══ Information

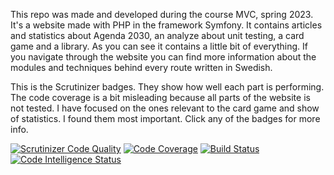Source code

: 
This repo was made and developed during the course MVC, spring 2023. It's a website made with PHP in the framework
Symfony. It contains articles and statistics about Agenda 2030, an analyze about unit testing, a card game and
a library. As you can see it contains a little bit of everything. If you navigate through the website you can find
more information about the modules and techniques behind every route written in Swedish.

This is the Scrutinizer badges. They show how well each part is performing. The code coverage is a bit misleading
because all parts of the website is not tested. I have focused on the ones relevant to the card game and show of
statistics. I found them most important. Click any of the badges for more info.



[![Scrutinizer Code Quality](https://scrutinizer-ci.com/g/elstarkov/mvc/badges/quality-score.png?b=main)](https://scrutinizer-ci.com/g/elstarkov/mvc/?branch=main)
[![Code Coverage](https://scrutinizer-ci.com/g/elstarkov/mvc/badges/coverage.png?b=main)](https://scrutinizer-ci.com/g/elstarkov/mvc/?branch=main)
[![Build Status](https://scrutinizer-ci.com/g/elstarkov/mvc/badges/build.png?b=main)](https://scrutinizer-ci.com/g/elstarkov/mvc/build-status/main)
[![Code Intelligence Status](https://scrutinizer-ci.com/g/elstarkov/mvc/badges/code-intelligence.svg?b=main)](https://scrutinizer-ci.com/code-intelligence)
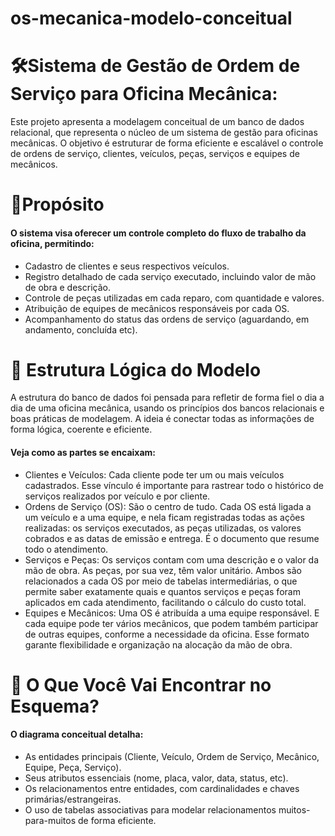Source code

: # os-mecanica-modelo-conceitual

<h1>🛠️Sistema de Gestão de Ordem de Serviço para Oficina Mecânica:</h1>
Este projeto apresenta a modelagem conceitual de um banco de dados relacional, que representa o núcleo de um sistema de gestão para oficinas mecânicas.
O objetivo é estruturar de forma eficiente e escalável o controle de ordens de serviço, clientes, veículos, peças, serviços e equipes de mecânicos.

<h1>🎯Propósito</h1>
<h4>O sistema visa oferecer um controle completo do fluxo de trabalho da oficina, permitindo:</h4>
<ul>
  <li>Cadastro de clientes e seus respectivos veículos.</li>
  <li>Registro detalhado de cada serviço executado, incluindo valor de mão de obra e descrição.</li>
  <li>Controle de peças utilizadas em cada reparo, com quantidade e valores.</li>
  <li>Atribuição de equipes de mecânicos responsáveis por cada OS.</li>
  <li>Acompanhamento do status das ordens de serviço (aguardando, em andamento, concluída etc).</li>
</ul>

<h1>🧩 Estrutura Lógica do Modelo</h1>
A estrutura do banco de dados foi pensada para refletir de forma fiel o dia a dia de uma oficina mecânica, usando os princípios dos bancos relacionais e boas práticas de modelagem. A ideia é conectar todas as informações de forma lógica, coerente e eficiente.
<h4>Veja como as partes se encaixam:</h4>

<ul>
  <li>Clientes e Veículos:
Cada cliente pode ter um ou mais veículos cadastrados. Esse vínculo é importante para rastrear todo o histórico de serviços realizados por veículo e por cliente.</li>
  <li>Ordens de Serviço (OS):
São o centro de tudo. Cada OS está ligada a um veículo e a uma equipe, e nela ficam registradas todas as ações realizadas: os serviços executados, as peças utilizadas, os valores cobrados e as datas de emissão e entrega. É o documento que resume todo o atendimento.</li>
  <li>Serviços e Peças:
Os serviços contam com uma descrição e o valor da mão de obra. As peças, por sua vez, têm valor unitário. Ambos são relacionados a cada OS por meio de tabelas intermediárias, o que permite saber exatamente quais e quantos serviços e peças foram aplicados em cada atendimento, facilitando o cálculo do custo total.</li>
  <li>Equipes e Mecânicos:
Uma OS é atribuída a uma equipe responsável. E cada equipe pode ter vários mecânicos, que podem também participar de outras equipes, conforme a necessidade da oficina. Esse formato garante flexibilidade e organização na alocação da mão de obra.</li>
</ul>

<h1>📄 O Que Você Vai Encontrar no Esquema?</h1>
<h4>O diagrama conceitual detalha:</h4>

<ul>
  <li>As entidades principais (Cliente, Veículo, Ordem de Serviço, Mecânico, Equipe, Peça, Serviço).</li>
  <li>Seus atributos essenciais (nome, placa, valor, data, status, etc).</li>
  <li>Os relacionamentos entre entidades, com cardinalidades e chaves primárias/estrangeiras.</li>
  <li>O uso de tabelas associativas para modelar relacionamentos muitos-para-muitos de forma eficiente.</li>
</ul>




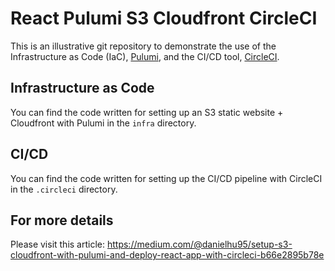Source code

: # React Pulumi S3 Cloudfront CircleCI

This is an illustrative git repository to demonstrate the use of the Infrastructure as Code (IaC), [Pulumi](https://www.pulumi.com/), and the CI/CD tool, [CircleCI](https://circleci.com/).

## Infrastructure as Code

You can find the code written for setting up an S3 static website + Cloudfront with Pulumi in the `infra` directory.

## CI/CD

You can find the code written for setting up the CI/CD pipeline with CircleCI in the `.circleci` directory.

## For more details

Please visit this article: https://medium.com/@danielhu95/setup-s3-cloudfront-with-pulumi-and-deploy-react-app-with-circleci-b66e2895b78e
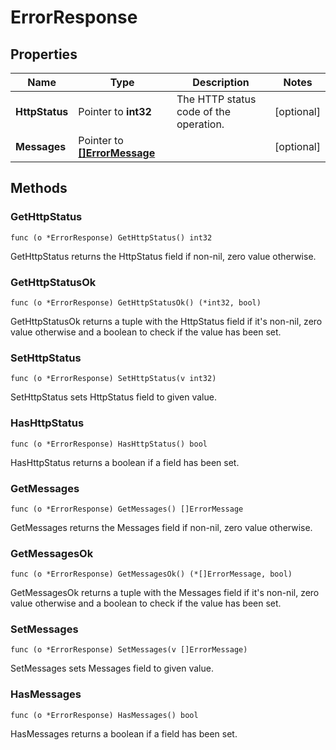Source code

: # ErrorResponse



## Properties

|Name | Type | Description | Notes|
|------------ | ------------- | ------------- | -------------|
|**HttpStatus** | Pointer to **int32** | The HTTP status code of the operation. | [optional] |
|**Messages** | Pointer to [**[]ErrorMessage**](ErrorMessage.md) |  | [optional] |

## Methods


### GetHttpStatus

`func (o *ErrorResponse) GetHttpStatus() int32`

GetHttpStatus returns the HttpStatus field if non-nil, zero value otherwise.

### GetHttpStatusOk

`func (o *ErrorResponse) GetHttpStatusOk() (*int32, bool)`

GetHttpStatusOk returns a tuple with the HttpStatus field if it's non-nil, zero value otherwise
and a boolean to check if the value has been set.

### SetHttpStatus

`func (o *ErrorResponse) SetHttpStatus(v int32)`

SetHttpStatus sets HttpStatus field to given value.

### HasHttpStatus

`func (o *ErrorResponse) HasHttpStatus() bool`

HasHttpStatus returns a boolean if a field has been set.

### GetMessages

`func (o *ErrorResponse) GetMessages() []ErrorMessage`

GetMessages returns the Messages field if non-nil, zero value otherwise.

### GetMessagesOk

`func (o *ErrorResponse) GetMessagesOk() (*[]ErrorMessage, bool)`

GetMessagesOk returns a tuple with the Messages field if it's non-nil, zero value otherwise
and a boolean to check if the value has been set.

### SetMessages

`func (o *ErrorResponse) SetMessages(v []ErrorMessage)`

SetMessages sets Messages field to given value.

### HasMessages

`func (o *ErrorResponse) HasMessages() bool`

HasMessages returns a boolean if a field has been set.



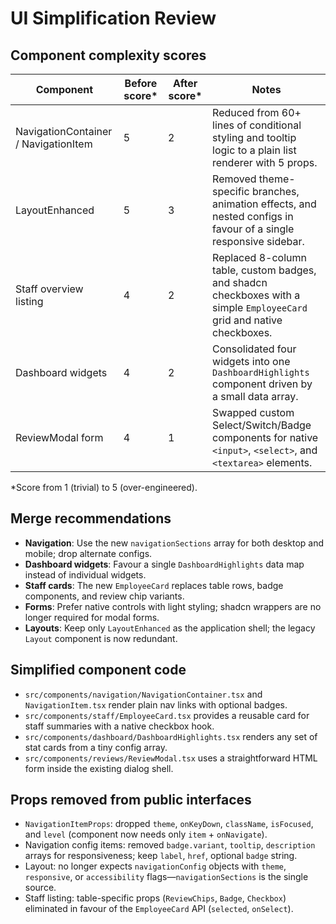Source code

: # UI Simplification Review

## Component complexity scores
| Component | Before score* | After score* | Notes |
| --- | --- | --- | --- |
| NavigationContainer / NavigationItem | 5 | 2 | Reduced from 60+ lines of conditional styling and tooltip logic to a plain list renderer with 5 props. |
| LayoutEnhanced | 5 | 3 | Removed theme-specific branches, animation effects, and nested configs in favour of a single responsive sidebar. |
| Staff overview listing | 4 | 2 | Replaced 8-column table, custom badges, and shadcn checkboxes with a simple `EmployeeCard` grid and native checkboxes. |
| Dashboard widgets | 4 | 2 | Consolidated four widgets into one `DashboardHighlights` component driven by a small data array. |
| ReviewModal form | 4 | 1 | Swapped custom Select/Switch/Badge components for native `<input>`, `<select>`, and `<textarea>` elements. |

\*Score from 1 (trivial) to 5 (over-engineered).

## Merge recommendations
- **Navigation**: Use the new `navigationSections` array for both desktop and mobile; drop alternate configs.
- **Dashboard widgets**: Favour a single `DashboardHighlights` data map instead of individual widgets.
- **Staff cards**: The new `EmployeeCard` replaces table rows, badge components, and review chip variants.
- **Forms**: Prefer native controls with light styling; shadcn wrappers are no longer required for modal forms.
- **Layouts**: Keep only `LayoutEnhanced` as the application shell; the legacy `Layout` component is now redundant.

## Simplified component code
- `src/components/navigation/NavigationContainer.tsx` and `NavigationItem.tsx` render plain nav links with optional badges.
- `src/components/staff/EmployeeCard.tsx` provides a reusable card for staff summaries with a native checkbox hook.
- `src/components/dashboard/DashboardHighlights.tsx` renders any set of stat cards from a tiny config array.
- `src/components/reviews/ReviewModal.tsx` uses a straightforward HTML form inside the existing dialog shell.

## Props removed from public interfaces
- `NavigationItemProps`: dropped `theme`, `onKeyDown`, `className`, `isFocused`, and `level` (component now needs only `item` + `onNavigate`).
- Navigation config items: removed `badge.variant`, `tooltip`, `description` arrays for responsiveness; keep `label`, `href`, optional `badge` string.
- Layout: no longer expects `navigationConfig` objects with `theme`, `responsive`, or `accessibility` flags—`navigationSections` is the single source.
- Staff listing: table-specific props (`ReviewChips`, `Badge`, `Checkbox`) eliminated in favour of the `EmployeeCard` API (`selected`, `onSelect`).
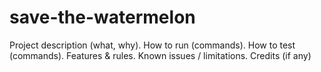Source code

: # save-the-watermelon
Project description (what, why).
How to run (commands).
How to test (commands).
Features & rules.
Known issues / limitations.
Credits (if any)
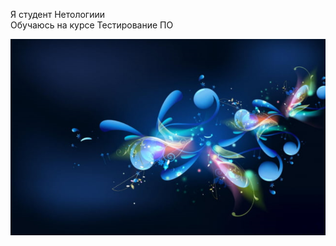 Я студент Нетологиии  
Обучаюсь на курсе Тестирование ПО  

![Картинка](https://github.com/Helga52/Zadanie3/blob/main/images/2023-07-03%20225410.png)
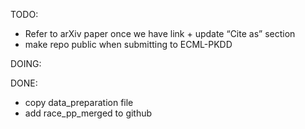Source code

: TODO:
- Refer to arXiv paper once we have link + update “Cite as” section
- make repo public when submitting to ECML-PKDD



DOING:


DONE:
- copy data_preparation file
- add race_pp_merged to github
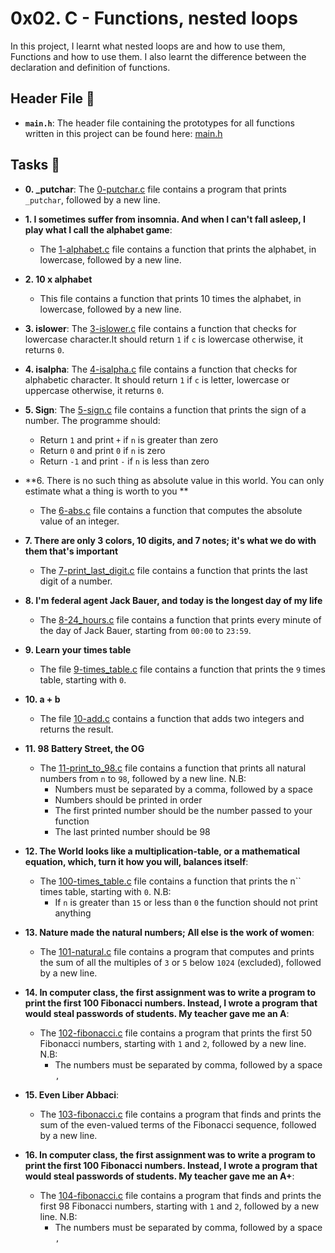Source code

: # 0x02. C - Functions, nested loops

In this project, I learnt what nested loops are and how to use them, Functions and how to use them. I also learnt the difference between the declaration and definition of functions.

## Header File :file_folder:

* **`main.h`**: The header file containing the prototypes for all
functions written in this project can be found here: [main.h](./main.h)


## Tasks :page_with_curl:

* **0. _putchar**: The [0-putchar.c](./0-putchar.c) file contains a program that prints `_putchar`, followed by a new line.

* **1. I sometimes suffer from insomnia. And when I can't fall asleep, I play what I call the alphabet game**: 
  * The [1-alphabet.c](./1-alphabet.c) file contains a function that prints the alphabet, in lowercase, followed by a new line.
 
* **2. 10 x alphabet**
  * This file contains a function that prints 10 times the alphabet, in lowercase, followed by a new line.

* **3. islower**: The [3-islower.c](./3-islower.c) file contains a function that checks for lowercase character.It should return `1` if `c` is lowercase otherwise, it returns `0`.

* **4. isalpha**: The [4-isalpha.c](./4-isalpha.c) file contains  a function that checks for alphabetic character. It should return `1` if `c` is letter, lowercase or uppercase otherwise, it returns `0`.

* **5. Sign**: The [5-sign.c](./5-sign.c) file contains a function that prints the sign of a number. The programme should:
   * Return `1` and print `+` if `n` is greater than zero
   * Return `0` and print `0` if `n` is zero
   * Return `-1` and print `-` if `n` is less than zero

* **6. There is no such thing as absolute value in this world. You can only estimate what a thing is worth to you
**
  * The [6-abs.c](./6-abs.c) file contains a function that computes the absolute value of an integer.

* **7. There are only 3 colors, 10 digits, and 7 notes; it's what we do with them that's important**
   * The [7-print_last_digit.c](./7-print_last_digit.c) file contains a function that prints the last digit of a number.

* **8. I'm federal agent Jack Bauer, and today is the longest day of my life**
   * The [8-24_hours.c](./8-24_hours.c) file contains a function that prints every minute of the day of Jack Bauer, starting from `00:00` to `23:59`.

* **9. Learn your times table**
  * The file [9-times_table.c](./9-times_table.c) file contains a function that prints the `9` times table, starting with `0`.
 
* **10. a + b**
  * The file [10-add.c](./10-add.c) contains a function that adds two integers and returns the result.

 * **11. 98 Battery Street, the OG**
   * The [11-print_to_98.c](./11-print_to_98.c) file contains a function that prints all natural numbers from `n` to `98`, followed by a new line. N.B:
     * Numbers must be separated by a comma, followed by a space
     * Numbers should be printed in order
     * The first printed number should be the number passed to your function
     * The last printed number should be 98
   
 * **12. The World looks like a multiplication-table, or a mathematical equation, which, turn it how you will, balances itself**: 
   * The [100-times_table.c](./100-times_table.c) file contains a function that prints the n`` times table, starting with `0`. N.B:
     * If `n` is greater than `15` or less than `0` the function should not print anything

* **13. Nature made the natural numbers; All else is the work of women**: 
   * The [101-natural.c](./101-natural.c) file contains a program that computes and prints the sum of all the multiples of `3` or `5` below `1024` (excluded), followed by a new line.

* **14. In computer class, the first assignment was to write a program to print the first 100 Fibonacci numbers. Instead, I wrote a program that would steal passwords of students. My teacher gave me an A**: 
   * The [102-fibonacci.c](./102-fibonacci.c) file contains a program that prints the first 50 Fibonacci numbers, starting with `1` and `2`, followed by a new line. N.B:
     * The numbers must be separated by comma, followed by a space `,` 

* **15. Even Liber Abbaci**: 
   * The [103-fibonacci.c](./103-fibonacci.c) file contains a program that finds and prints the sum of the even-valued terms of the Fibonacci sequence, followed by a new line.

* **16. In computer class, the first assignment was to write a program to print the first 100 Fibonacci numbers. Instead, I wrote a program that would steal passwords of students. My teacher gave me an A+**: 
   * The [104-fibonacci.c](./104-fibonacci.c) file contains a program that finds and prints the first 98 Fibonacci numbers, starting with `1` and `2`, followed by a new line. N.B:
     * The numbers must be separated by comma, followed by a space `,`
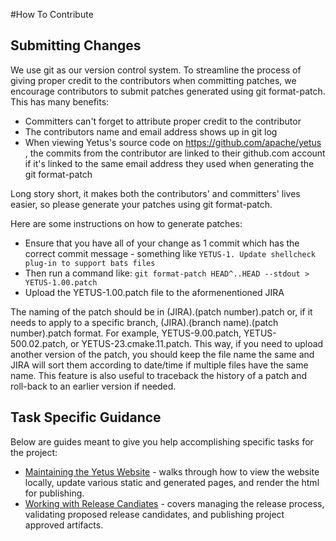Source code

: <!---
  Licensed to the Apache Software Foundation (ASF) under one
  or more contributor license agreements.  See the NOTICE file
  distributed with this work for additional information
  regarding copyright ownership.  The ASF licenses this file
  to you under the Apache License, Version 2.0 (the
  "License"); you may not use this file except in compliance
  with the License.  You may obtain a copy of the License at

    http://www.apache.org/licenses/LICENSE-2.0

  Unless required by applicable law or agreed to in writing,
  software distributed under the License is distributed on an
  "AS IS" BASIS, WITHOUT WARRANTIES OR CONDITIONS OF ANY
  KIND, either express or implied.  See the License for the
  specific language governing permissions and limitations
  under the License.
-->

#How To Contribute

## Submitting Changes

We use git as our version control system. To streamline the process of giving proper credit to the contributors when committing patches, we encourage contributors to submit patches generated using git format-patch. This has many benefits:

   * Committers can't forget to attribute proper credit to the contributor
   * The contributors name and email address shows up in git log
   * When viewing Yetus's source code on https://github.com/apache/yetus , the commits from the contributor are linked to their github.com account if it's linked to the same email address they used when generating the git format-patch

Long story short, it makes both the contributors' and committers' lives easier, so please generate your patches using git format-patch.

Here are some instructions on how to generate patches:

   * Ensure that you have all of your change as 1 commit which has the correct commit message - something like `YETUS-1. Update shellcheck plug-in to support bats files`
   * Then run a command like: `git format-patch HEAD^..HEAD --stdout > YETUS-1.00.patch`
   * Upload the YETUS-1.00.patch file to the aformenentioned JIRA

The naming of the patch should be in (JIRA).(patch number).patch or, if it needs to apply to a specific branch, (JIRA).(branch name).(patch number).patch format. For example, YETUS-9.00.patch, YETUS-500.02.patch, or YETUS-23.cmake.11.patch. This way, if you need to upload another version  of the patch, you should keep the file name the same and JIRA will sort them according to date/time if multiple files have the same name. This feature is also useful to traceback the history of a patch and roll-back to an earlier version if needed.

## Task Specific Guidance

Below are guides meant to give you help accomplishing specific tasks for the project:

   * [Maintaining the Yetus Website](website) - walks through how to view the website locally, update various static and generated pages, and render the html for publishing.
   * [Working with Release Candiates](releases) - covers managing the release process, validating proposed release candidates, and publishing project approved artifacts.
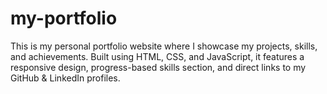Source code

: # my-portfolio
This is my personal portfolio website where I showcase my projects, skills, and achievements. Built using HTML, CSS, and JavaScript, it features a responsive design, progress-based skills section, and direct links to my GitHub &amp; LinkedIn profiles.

════

- **Exercise aim**: The exact lines from the beginning of the data through the one that contains "statistics. I found" must be given again, both ends included, and pictures must be left out.

- **Response to this exercise**:
Source code

: 
This repo was made and developed during the course MVC, spring 2023. It's a website made with PHP in the framework
Symfony. It contains articles and statistics about Agenda 2030, an analyze about unit testing, a card game and
a library. As you can see it contains a little bit of everything. If you navigate through the website you can find
more information about the modules and techniques behind every route written in Swedish.

This is the Scrutinizer badges. They show how well each part is performing. The code coverage is a bit misleading
because all parts of the website is not tested. I have focused on the ones relevant to the card game and show of
statistics. I found them most important. Click any of the badges for more info.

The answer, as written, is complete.